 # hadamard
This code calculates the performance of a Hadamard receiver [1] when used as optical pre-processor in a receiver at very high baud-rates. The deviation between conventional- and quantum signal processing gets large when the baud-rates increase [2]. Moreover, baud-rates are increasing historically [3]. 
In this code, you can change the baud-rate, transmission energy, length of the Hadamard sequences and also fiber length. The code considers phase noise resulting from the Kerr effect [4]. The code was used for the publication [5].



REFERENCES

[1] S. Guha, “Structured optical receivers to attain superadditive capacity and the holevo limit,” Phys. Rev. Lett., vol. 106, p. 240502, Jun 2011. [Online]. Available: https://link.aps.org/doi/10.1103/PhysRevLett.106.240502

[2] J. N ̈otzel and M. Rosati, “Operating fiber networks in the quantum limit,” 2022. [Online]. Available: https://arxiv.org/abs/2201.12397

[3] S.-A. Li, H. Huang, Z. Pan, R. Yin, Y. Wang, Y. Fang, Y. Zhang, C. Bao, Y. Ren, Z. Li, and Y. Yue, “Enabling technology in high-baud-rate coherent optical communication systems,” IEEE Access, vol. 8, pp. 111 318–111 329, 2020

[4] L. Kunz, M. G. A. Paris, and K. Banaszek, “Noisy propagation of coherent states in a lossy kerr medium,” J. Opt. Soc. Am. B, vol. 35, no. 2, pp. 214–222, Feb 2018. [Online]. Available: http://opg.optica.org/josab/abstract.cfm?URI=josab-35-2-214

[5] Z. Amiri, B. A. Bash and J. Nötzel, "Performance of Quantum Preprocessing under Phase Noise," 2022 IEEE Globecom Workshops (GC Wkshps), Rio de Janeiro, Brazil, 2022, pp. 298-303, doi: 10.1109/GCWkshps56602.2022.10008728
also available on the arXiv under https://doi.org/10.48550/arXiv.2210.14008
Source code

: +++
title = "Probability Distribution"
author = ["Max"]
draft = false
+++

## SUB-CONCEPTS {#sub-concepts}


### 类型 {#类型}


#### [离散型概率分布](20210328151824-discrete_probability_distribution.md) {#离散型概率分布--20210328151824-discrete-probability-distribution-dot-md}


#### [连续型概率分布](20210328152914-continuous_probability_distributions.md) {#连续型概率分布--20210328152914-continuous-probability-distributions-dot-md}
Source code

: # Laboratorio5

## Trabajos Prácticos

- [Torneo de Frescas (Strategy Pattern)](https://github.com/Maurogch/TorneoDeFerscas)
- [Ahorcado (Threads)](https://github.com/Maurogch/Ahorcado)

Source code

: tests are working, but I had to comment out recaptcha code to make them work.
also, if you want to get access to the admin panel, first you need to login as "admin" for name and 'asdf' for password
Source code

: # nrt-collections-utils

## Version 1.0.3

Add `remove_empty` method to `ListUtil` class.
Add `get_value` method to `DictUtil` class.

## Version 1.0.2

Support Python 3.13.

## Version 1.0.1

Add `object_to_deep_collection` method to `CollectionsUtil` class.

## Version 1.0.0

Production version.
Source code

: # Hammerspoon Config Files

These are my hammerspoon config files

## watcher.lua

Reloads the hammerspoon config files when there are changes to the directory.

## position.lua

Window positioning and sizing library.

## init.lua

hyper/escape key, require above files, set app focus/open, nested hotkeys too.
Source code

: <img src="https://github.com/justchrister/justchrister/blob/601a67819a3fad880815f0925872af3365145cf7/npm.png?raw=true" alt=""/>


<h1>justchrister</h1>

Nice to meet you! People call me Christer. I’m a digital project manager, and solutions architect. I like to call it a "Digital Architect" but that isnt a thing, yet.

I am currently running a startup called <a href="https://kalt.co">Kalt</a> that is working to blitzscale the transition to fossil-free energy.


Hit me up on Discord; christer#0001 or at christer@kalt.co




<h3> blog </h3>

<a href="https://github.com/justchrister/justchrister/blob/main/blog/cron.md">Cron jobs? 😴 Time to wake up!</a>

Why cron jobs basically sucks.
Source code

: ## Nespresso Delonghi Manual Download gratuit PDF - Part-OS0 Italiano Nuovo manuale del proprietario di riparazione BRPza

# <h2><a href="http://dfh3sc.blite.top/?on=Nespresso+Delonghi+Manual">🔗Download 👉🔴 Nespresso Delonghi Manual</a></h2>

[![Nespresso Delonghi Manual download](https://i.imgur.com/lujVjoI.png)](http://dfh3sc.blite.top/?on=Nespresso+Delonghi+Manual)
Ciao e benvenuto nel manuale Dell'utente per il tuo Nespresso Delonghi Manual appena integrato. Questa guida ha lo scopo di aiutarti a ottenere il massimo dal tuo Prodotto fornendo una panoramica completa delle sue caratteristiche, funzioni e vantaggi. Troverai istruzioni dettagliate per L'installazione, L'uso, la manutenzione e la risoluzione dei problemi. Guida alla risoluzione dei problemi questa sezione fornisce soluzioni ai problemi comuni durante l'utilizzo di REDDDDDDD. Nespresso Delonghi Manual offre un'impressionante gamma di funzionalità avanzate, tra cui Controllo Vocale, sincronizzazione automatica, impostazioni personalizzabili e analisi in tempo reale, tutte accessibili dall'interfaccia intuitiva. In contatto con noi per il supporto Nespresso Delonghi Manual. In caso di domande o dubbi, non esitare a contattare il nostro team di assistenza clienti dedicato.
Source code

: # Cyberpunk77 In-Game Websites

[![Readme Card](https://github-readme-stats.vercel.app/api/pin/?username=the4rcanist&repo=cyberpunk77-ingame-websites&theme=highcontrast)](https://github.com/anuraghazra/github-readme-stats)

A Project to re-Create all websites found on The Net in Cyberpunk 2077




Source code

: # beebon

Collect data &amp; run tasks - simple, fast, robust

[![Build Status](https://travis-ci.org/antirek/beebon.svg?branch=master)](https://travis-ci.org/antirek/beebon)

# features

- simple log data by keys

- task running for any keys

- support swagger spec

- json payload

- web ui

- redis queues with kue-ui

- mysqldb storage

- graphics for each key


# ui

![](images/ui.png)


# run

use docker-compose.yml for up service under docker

» **Exercise**: For every line above in which the string "also" appears, add one; please give the final count and nothing else.

» **The answer**: 3